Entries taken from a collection
════════════════════
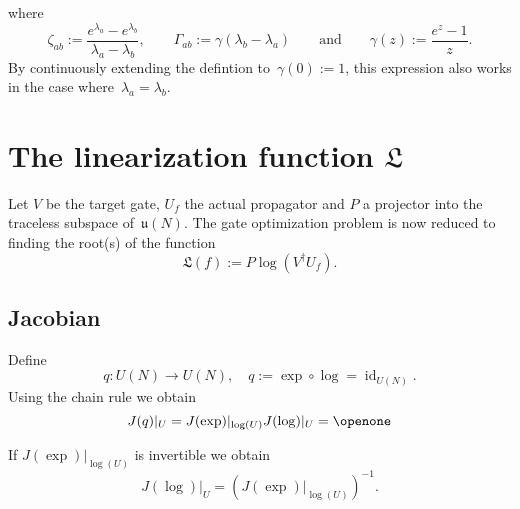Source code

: \documentclass[aps,pra,12pt,showpacs,showkeys,nofootinbib,superscriptaddress,longbibliography]{revtex4}
\DeclareMathOperator{\id}{id} %
\newcommand{\I}{\openone}     %
\newcommand{\mf}[1]{\mathfrak{#1}}
\newcommand{\be}{\begin{equation}}
\newcommand{\ee}{\end{equation}}
\begin{document}
where
\be
\zeta_{ab} := \frac{e^{\lambda_a} - e^{\lambda_b}}{\lambda_a - \lambda_b},
\qquad
\Gamma_{ab} := \gamma(\lambda_b-\lambda_a) \qquad \text{and} \qquad
\gamma(z) := \frac{e^z - 1}{z}.
\ee
By continuously extending the defintion to~$\gamma(0) := 1$, this
expression also works in the case where~$\lambda_a = \lambda_b$.



\section{The linearization function $\mf{L}$}

Let $V$ be the target gate, $U_f$ the actual propagator and $P$ a
projector into the traceless subspace of~$\mf{u}(N)$. The gate
optimization problem is now reduced to finding the root(s) of the function
\be
\mf{L}(f) := P \log(V^\dagger U_f).
\ee




\subsection{Jacobian}


Define
\be
q: U(N) \to U(N), \quad q := \exp \circ \log = \id_{U(N)}.
\ee
Using the chain rule we obtain
\be
J(q)|_{U} = J(\exp)|_{\log(U)} J(\log)|_{U} = \I
\ee

If $J(\exp)|_{\log(U)}$ is invertible we obtain
\be
\label{eq:invJ}
J(\log)|_{U} =  (J(\exp)|_{\log(U)})^{-1}.
\ee
\end{document}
════════════════════
● What is required
The entries are to be written out again exactly, though without any images.

● Exercise answer
Source code

: \documentclass[aps,pra,12pt,showpacs,showkeys,nofootinbib,superscriptaddress,longbibliography]{revtex4}
\DeclareMathOperator{\id}{id} %
\newcommand{\I}{\openone}     %
\newcommand{\mf}[1]{\mathfrak{#1}}
\newcommand{\be}{\begin{equation}}
\newcommand{\ee}{\end{equation}}
\begin{document}
where
\be
\zeta_{ab} := \frac{e^{\lambda_a} - e^{\lambda_b}}{\lambda_a - \lambda_b},
\qquad
\Gamma_{ab} := \gamma(\lambda_b-\lambda_a) \qquad \text{and} \qquad
\gamma(z) := \frac{e^z - 1}{z}.
\ee
By continuously extending the defintion to~$\gamma(0) := 1$, this
expression also works in the case where~$\lambda_a = \lambda_b$.



\section{The linearization function $\mf{L}$}

Let $V$ be the target gate, $U_f$ the actual propagator and $P$ a
projector into the traceless subspace of~$\mf{u}(N)$. The gate
optimization problem is now reduced to finding the root(s) of the function
\be
\mf{L}(f) := P \log(V^\dagger U_f).
\ee




\subsection{Jacobian}


Define
\be
q: U(N) \to U(N), \quad q := \exp \circ \log = \id_{U(N)}.
\ee
Using the chain rule we obtain
\be
J(q)|_{U} = J(\exp)|_{\log(U)} J(\log)|_{U} = \I
\ee

If $J(\exp)|_{\log(U)}$ is invertible we obtain
\be
\label{eq:invJ}
J(\log)|_{U} =  (J(\exp)|_{\log(U)})^{-1}.
\ee
\end{document}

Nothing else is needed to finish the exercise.